* Description of the task
Look through the entries below and extract exactly the lines from the one containing "- Enjoy instant" through the one containing "- **Paging 3:**", ends included.

* Data for review
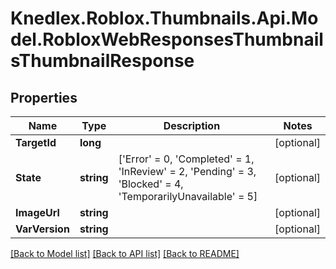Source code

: # Knedlex.Roblox.Thumbnails.Api.Model.RobloxWebResponsesThumbnailsThumbnailResponse

## Properties

Name | Type | Description | Notes
------------ | ------------- | ------------- | -------------
**TargetId** | **long** |  | [optional] 
**State** | **string** |  [&#39;Error&#39; &#x3D; 0, &#39;Completed&#39; &#x3D; 1, &#39;InReview&#39; &#x3D; 2, &#39;Pending&#39; &#x3D; 3, &#39;Blocked&#39; &#x3D; 4, &#39;TemporarilyUnavailable&#39; &#x3D; 5] | [optional] 
**ImageUrl** | **string** |  | [optional] 
**VarVersion** | **string** |  | [optional] 

[[Back to Model list]](../README.md#documentation-for-models) [[Back to API list]](../README.md#documentation-for-api-endpoints) [[Back to README]](../README.md)

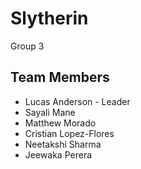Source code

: # Slytherin

Group 3

## Team Members
- Lucas Anderson - Leader
- Sayali Mane
- Matthew Morado
- Cristian Lopez-Flores
- Neetakshi Sharma
- Jeewaka Perera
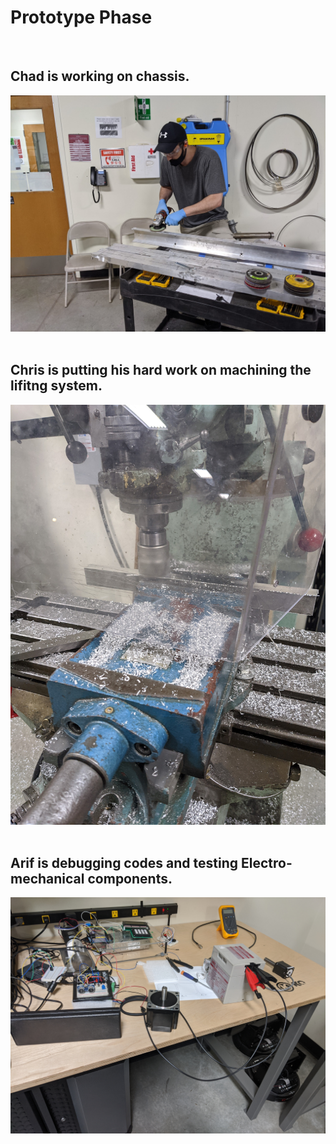 # Prototype Phase

<br>

## Chad is working on chassis.
<img src="https://github.com/ai598d/IntelServerRobot/blob/gh-pages/Chassis.jpeg" />

<br>
<br>

## Chris is putting his hard work on machining the lifitng system.
<img src="https://github.com/ai598d/IntelServerRobot/blob/gh-pages/Lift.jpeg" />
<br>
<br>

## Arif is debugging codes and testing Electro-mechanical components.
<img src="https://github.com/ai598d/IntelServerRobot/blob/gh-pages/Electro_Mechanichal%20Testing.jpg"/>
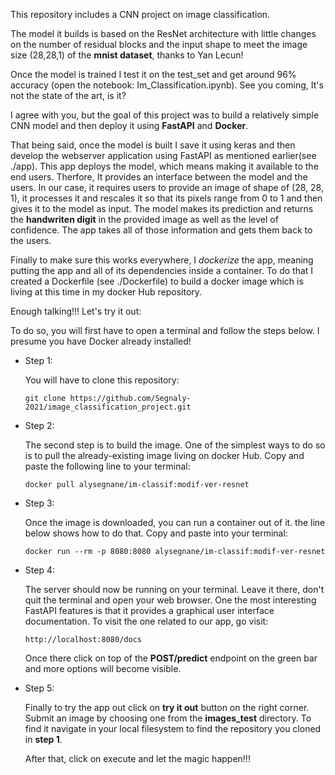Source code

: This repository includes a CNN project on image classification.

The model it builds is based on the ResNet architecture with little changes 
on the number of residual blocks and the input shape to meet the image size (28,28,1) of the
**mnist dataset**, thanks to Yan Lecun!

Once the model is trained I test it on the test_set and get around 96% accuracy (open the notebook: Im_Classification.ipynb). 
See you coming, It's not the state of the art, is it? 

I agree with you, but the goal of this project was to build a relatively simple CNN model and then deploy it using **FastAPI** and **Docker**.

That being said, once the model is built I save it using keras and then develop the webserver application using FastAPI as mentioned earlier(see ./app).
This app deploys the model, which means making it available to the end users. Therfore, It provides an interface between the model and the users. 
In our case, it requires users to provide an image of shape of (28, 28, 1), it processes it and rescales it so that its pixels range from
0 to 1 and then gives it to the model as input. The model makes its prediction and returns the **handwriten digit** in the provided image 
as well as the level of confidence. The app takes all of those information and gets them back to the users.

Finally to make sure this works everywhere, I *dockerize* the app, meaning putting the app and all of its dependencies inside a container.
To do that I created a Dockerfile (see ./Dockerfile) to build a docker image which is living at this time in my docker Hub repository.

Enough talking!!! Let's try it out:

To do so, you will first have to open a terminal and follow the steps below. I presume you have Docker already installed! 

- Step 1:

    You will have to clone this repository:

      git clone https://github.com/Segnaly-2021/image_classification_project.git
- Step 2:
  
    The second step is to build the image. One of the simplest ways to do so is to pull the already-existing image living on docker Hub.
    Copy and paste the following line to your terminal:

      docker pull alysegnane/im-classif:modif-ver-resnet
- Step 3:

    Once the image is downloaded, you can run a container out of it. the line below shows how to do that. Copy and paste into your terminal:
  
      docker run --rm -p 8080:8080 alysegnane/im-classif:modif-ver-resnet

- Step 4:

    The server should now be running on your terminal. Leave it there, don't quit the terminal and open your web browser.
    One the most interesting FastAPI features is that it provides a graphical user interface documentation. To visit the one related to our app,
    go visit:
  
      http://localhost:8080/docs

    Once there click on top of the **POST/predict** endpoint on the green bar and more options will become visible.

- Step 5:

    Finally to try  the app out click on **try it out** button on the right corner.
    Submit an image by choosing one from the **images_test** directory. To find it navigate in your local filesystem to find the repository you cloned in **step 1**.
    
    After that, click on execute and let the magic happen!!! 
      
 
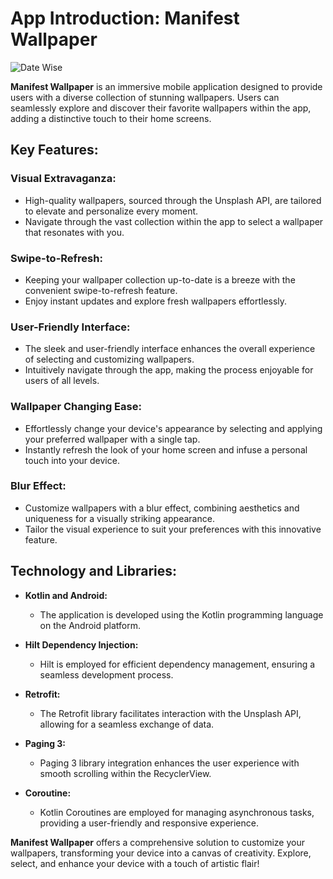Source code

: # App Introduction: Manifest Wallpaper




![Date Wise](https://github.com/GulayAdgzl/ManifestWallpaper/assets/44726684/a4f4ae29-ee69-49a2-b899-14e97be237c8)

**Manifest Wallpaper** is an immersive mobile application designed to provide users with a diverse collection of stunning wallpapers. Users can seamlessly explore and discover their favorite wallpapers within the app, adding a distinctive touch to their home screens.

## Key Features:

### Visual Extravaganza:
- High-quality wallpapers, sourced through the Unsplash API, are tailored to elevate and personalize every moment.
- Navigate through the vast collection within the app to select a wallpaper that resonates with you.

### Swipe-to-Refresh:
- Keeping your wallpaper collection up-to-date is a breeze with the convenient swipe-to-refresh feature.
- Enjoy instant updates and explore fresh wallpapers effortlessly.

### User-Friendly Interface:
- The sleek and user-friendly interface enhances the overall experience of selecting and customizing wallpapers.
- Intuitively navigate through the app, making the process enjoyable for users of all levels.

### Wallpaper Changing Ease:
- Effortlessly change your device's appearance by selecting and applying your preferred wallpaper with a single tap.
- Instantly refresh the look of your home screen and infuse a personal touch into your device.

### Blur Effect:
- Customize wallpapers with a blur effect, combining aesthetics and uniqueness for a visually striking appearance.
- Tailor the visual experience to suit your preferences with this innovative feature.

## Technology and Libraries:

- **Kotlin and Android:**
  - The application is developed using the Kotlin programming language on the Android platform.

- **Hilt Dependency Injection:**
  - Hilt is employed for efficient dependency management, ensuring a seamless development process.

- **Retrofit:**
  - The Retrofit library facilitates interaction with the Unsplash API, allowing for a seamless exchange of data.

- **Paging 3:**
  - Paging 3 library integration enhances the user experience with smooth scrolling within the RecyclerView.

- **Coroutine:**
  - Kotlin Coroutines are employed for managing asynchronous tasks, providing a user-friendly and responsive experience.

**Manifest Wallpaper** offers a comprehensive solution to customize your wallpapers, transforming your device into a canvas of creativity. Explore, select, and enhance your device with a touch of artistic flair!
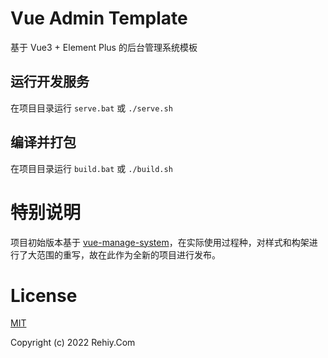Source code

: # Vue Admin Template

基于 Vue3 + Element Plus 的后台管理系统模板

## 运行开发服务

在项目目录运行  `serve.bat` 或 `./serve.sh`

## 编译并打包

在项目目录运行  `build.bat` 或 `./build.sh`

# 特别说明

项目初始版本基于 [vue-manage-system](https://github.com/lin-xin/vue-manage-system)，在实际使用过程种，对样式和构架进行了大范围的重写，故在此作为全新的项目进行发布。

# License

[MIT](https://opensource.org/licenses/MIT)

Copyright (c) 2022 Rehiy.Com
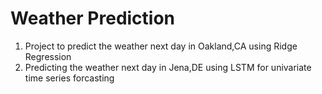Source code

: # Weather Prediction
1. Project to predict the weather next day in Oakland,CA using Ridge Regression
2. Predicting the weather next day in Jena,DE using LSTM for univariate time series forcasting
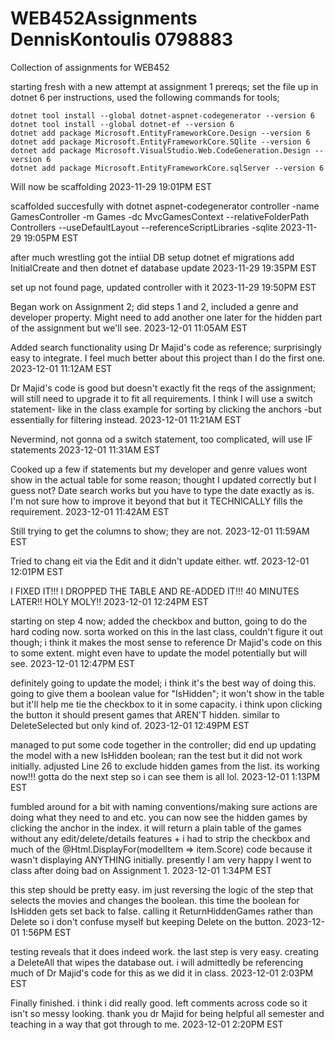 # WEB452Assignments DennisKontoulis 0798883
 Collection of assignments for WEB452

starting fresh with a new attempt at assignment 1 prereqs;
set the file up in dotnet 6 per instructions, used the following commands for tools;


    dotnet tool install --global dotnet-aspnet-codegenerator --version 6
    dotnet tool install --global dotnet-ef --version 6
    dotnet add package Microsoft.EntityFrameworkCore.Design --version 6
    dotnet add package Microsoft.EntityFrameworkCore.SQlite --version 6
    dotnet add package Microsoft.VisualStudio.Web.CodeGeneration.Design --version 6
    dotnet add package Microsoft.EntityFrameworkCore.sqlServer --version 6

Will now be scaffolding 
2023-11-29 19:01PM EST

scaffolded succesfully with
dotnet aspnet-codegenerator controller -name GamesController -m Games -dc MvcGamesContext --relativeFolderPath Controllers --useDefaultLayout --referenceScriptLibraries -sqlite
2023-11-29 19:05PM EST

after much wrestling got the intiial DB setup
dotnet ef migrations add InitialCreate
and then
dotnet ef database update
2023-11-29 19:35PM EST


set up not found page, updated controller with it
2023-11-29 19:50PM EST

Began work on Assignment 2; did steps 1 and 2, included a genre and developer property.  Might need to add another one later for the hidden part of the assignment but we'll see.
2023-12-01 11:05AM EST

Added search functionality using Dr Majid's code as reference; surprisingly easy to integrate.  I feel much better about this project than I do the first one.
2023-12-01 11:12AM EST

Dr Majid's code is good but doesn't exactly fit the reqs of the assignment; will still need to upgrade it to fit all requirements.  I think I will use a switch statement- like
in the class example for sorting by clicking the anchors -but essentially for filtering instead.
2023-12-01 11:21AM EST

Nevermind, not gonna od a switch statement, too complicated, will use IF statements
2023-12-01 11:31AM EST

Cooked up a few if statements but my developer and genre values wont show in the actual table for some reason; thought I updated correctly but I guess not?
Date search works but you have to type the date exactly as is.  I'm not sure how to improve it beyond that but it TECHNICALLY fills the requirement.
2023-12-01 11:42AM EST

Still trying to get the columns to show; they are not.
2023-12-01 11:59AM EST

Tried to chang eit via the Edit and it didn't update either. wtf.
2023-12-01 12:01PM EST

I FIXED IT!!! I DROPPED THE TABLE AND RE-ADDED IT!!! 40 MINUTES LATER!! HOLY MOLY!!
2023-12-01 12:24PM EST

starting on step 4 now; added the checkbox and button, going to do the hard coding now.  sorta worked on this in the last class, couldn't figure it out though;
i think it makes the most sense to reference Dr Majid's code on this to some extent. might even have to update the model potentially but will see.
2023-12-01 12:47PM EST

definitely going to update the model; i think it's the best way of doing this. going to give them a boolean value for "IsHidden"; it won't show in the table
but it'll help me tie the checkbox to it in some capacity. i think upon clicking the button it should present games that AREN'T hidden. similar to DeleteSelected 
but only kind of.
2023-12-01 12:49PM EST

managed to put some code together in the controller; did end up updating the model with a new IsHidden boolean; ran the test but it did not work initially. adjusted
Line 26 to exclude hidden games from the list. its working now!!! gotta do the next step so i can see them is all lol.
2023-12-01 1:13PM EST

fumbled around for a bit with naming conventions/making sure actions are doing what they need to and etc. you can now see the hidden games by clicking the anchor in the index. it will return a plain table of the games without any edit/delete/details features + i had to strip the checkbox and much of the 
@Html.DisplayFor(modelItem => item.Score) code because it wasn't displaying ANYTHING initially. presently I am very happy I went to class after doing bad on Assignment 1.
2023-12-01 1:34PM EST

this step should be pretty easy. im just reversing the logic of the step that selects the movies and changes the boolean. this time the boolean for IsHidden gets set back
to false. calling it ReturnHiddenGames rather than Delete so i don't confuse myself but keeping Delete on the button.
2023-12-01 1:56PM EST

testing reveals that it does indeed work. the last step is very easy. creating a DeleteAll that wipes the database out. i will admittedly be referencing much of Dr Majid's code for this as we did it in class.
2023-12-01 2:03PM EST

Finally finished. i think i did really good. left comments across code so it isn't so messy looking. thank you dr Majid for being helpful all semester and teaching in a way that got through to me.
2023-12-01 2:20PM EST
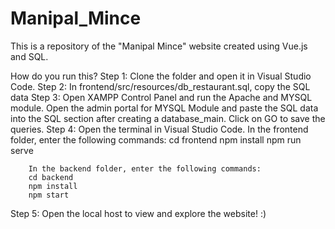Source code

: # Manipal_Mince
This is a repository of the "Manipal Mince" website created using Vue.js and SQL. 


How do you run this?
Step 1: Clone the folder and open it in Visual Studio Code.
Step 2: In frontend/src/resources/db_restaurant.sql, copy the SQL data
Step 3: Open XAMPP Control Panel and run the Apache and MYSQL module. Open the admin portal for MYSQL Module and paste the SQL data into the SQL section after creating a         database_main. Click on GO to save the queries.
Step 4: Open the terminal in Visual Studio Code. 
        In the frontend folder, enter the following commands:
        cd frontend
        npm install
        npm run serve
        
        In the backend folder, enter the following commands:
        cd backend
        npm install
        npm start
Step 5: Open the local host to view and explore the website! :)        
        
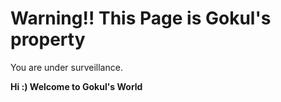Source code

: # Warning!! This Page is Gokul's property
You are under surveillance.

**Hi  :)
Welcome to Gokul's World**


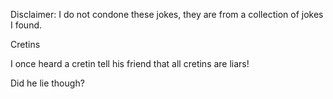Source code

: Disclaimer: I do not condone these jokes, they are from a collection of jokes I found.

Cretins

I once heard a cretin tell his friend that all cretins are liars! 

Did he lie though?

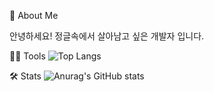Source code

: 


🙏 About Me

안녕하세요! 정글속에서 살아남고 싶은 개발자 입니다.


💪🏼 Tools
<img src="https://camo.githubusercontent.com/de64981d258e483df8ac2ad6ff51cf89b2ac4e4e8a7f8a8702a2afc36250af4b/68747470733a2f2f6769746875622d726561646d652d73746174732e76657263656c2e6170702f6170692f746f702d6c616e67732f3f757365726e616d653d69726f6e70726179657226686964655f70726f67726573733d66616c7365266c61796f75743d636f6d70616374" alt="Top Langs" data-canonical-src="https://github-readme-stats.vercel.app/api/top-langs/?username=Domae-back-end&amp;hide_progress=false&amp;layout=compact" style="max-width: 100%;">

🛠️ Stats
![Anurag's GitHub stats](https://github-readme-stats.vercel.app/api?username=Domae-Back-end&show_icons=true&theme=radical)


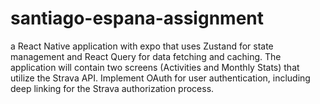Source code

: # santiago-espana-assignment
a React Native application with expo that uses Zustand for state management and React Query for data fetching and caching. The application will contain two screens (Activities and Monthly Stats) that utilize the Strava API. Implement OAuth for user authentication, including deep linking for the Strava authorization process.
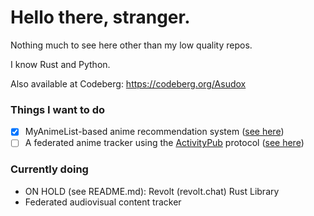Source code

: # Hello there, stranger.

Nothing much to see here other than my low quality repos.

I know Rust and Python.

Also available at Codeberg: https://codeberg.org/Asudox

### Things I want to do
- [x] MyAnimeList-based anime recommendation system ([see here](https://github.com/Asudox/anote))
- [ ] A federated anime tracker using the [ActivityPub](https://www.w3.org/TR/activitypub/) protocol ([see here](https://github.com/Asudox/anifed))

### Currently doing
- ON HOLD (see README.md): Revolt (revolt.chat) Rust Library
- Federated audiovisual content tracker
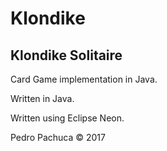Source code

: # Klondike
## Klondike Solitaire

Card Game implementation in Java. 

Written in Java. 

Written using Eclipse Neon. 

Pedro Pachuca &copy; 2017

* Output for this exercise
- Enjoy instant updates and explore fresh wallpapers effortlessly.

### User-Friendly Interface:
- The sleek and user-friendly interface enhances the overall experience of selecting and customizing wallpapers.
- Intuitively navigate through the app, making the process enjoyable for users of all levels.

### Wallpaper Changing Ease:
- Effortlessly change your device's appearance by selecting and applying your preferred wallpaper with a single tap.
- Instantly refresh the look of your home screen and infuse a personal touch into your device.

### Blur Effect:
- Customize wallpapers with a blur effect, combining aesthetics and uniqueness for a visually striking appearance.
- Tailor the visual experience to suit your preferences with this innovative feature.

## Technology and Libraries:

- **Kotlin and Android:**
  - The application is developed using the Kotlin programming language on the Android platform.

- **Hilt Dependency Injection:**
  - Hilt is employed for efficient dependency management, ensuring a seamless development process.

- **Retrofit:**
  - The Retrofit library facilitates interaction with the Unsplash API, allowing for a seamless exchange of data.

- **Paging 3:**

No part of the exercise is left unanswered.